▸ WHAT THE EXERCISE ASKS
Within this listing, how many lines carry the string "team"? State the number only.

▸ ENTRIES SUPPLIED
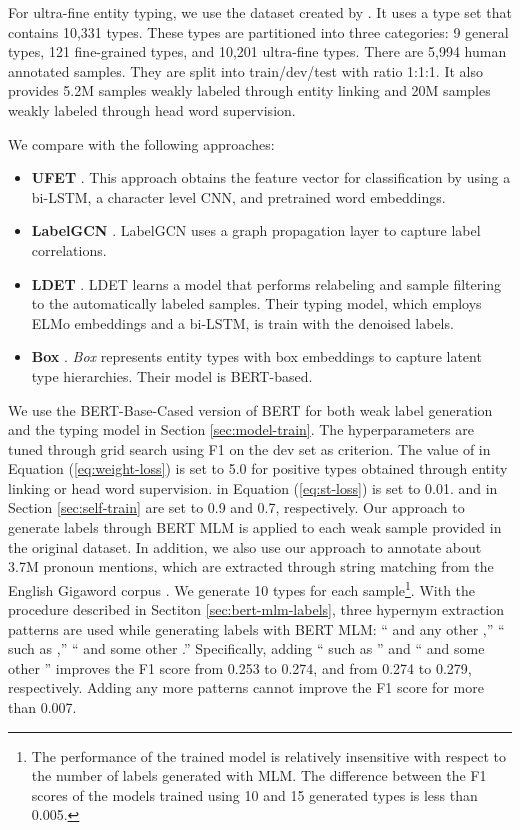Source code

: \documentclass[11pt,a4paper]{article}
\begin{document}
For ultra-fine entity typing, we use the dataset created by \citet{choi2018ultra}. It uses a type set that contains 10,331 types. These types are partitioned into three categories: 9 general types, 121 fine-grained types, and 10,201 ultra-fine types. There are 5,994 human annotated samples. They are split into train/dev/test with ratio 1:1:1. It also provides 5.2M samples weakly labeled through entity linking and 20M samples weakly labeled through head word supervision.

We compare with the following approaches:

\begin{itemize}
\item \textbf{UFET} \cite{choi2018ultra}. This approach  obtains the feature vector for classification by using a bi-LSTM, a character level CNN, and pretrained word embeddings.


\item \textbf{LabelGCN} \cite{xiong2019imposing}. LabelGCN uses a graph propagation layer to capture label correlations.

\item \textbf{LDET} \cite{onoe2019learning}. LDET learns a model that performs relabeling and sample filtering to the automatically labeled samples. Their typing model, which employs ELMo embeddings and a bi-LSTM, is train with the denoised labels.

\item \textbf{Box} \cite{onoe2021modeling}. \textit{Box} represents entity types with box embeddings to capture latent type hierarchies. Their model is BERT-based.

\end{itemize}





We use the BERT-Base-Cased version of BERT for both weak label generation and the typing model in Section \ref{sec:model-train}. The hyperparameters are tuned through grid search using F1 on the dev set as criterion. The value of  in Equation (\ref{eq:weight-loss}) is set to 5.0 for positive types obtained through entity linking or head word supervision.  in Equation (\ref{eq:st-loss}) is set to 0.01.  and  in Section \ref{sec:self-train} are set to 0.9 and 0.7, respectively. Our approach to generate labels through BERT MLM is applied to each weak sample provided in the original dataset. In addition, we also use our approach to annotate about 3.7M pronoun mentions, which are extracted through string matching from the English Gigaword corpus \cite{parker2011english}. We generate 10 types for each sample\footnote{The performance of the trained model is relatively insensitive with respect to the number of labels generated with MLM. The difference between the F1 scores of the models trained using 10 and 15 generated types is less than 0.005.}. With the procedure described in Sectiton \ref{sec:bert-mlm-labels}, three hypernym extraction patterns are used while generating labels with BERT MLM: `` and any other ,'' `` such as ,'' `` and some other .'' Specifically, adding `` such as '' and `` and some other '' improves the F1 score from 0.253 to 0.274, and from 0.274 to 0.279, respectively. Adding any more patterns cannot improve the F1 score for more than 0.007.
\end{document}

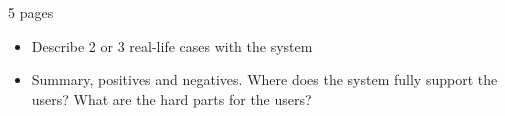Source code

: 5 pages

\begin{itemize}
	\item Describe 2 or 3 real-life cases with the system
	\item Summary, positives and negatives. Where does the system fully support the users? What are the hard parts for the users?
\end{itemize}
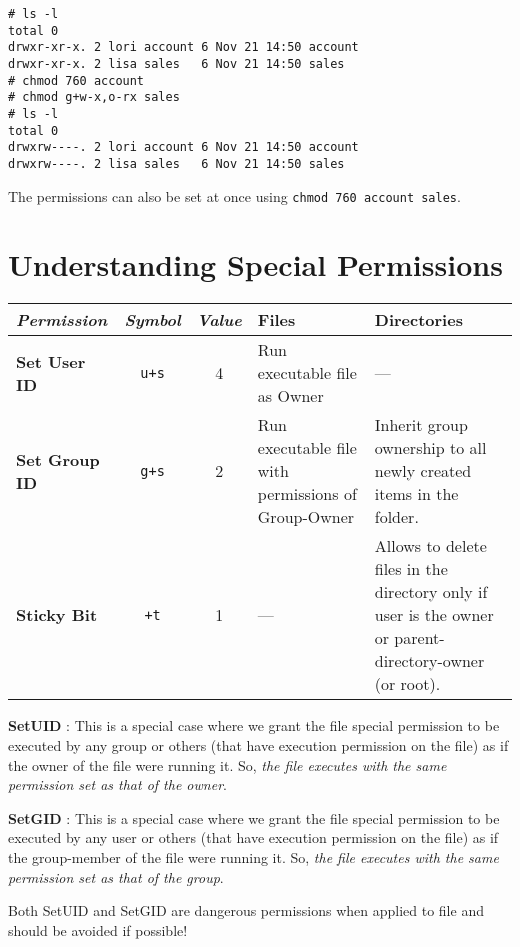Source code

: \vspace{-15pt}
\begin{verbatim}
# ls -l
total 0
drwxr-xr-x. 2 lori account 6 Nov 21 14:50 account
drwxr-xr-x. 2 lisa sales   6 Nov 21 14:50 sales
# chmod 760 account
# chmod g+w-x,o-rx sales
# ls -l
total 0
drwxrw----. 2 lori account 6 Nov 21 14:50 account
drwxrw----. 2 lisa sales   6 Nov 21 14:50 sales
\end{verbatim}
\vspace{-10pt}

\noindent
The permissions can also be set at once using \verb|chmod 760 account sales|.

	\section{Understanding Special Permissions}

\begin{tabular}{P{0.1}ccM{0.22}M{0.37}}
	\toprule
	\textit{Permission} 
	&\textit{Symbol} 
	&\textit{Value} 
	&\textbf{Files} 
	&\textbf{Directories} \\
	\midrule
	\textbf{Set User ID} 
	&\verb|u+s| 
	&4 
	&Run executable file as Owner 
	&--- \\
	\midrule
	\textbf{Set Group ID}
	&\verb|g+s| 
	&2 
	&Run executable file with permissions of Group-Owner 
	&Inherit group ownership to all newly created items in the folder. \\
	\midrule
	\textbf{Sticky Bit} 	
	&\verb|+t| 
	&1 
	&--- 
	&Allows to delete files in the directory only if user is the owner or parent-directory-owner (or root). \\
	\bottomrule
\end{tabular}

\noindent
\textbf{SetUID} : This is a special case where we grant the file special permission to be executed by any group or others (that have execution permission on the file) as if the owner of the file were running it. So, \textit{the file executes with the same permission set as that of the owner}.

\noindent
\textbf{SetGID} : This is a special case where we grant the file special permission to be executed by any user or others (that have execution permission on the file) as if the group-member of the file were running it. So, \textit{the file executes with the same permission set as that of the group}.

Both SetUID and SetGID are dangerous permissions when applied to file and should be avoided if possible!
...
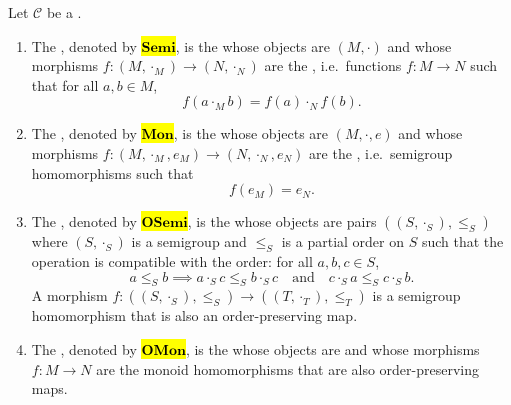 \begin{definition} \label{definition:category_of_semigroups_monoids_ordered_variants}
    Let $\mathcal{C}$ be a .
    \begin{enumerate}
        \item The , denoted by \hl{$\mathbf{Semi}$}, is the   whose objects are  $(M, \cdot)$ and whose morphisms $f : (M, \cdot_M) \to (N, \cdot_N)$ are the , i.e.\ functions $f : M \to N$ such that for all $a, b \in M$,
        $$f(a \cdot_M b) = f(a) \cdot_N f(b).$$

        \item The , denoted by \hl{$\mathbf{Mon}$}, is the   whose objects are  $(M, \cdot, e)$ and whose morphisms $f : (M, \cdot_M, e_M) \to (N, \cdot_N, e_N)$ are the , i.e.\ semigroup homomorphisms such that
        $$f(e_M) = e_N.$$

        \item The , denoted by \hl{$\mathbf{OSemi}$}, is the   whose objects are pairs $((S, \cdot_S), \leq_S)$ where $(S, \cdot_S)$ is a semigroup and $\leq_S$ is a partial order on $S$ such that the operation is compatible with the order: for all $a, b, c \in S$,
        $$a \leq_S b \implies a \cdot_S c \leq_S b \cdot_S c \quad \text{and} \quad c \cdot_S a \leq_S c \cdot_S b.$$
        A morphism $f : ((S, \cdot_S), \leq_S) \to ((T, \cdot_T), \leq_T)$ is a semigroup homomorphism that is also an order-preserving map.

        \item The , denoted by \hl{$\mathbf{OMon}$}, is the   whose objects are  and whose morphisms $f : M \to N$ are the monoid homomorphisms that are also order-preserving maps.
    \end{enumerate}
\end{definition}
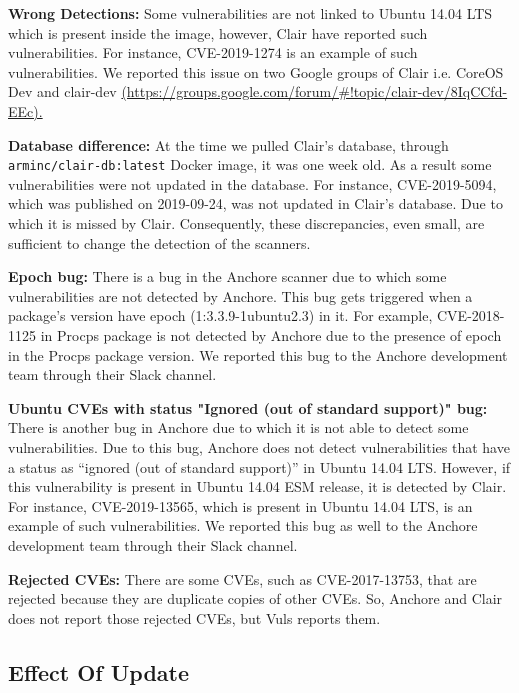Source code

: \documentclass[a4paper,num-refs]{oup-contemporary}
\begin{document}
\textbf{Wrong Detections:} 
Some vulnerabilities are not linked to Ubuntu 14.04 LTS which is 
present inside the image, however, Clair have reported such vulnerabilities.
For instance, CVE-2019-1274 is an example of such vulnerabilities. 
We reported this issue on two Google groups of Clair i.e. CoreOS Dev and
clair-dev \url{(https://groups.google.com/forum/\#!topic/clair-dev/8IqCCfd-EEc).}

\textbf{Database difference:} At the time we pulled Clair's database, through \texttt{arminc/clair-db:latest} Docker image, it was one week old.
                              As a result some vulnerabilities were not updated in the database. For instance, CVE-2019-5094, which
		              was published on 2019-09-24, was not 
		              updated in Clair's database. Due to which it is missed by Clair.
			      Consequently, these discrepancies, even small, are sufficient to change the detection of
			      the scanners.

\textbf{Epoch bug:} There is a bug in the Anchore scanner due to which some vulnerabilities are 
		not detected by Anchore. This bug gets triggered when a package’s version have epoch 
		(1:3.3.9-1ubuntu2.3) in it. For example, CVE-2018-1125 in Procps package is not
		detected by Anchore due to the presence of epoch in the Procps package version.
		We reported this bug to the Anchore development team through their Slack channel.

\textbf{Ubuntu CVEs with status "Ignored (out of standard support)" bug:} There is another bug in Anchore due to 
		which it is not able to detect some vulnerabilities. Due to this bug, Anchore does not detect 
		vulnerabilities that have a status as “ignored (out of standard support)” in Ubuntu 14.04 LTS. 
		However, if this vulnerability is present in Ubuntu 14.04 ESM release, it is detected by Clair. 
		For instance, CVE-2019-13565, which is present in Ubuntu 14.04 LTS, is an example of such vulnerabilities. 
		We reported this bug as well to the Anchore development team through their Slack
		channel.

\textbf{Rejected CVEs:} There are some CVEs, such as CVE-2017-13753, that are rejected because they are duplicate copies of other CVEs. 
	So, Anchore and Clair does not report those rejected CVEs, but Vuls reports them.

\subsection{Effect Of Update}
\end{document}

▸ ANSWER TO THE PROBLEM
2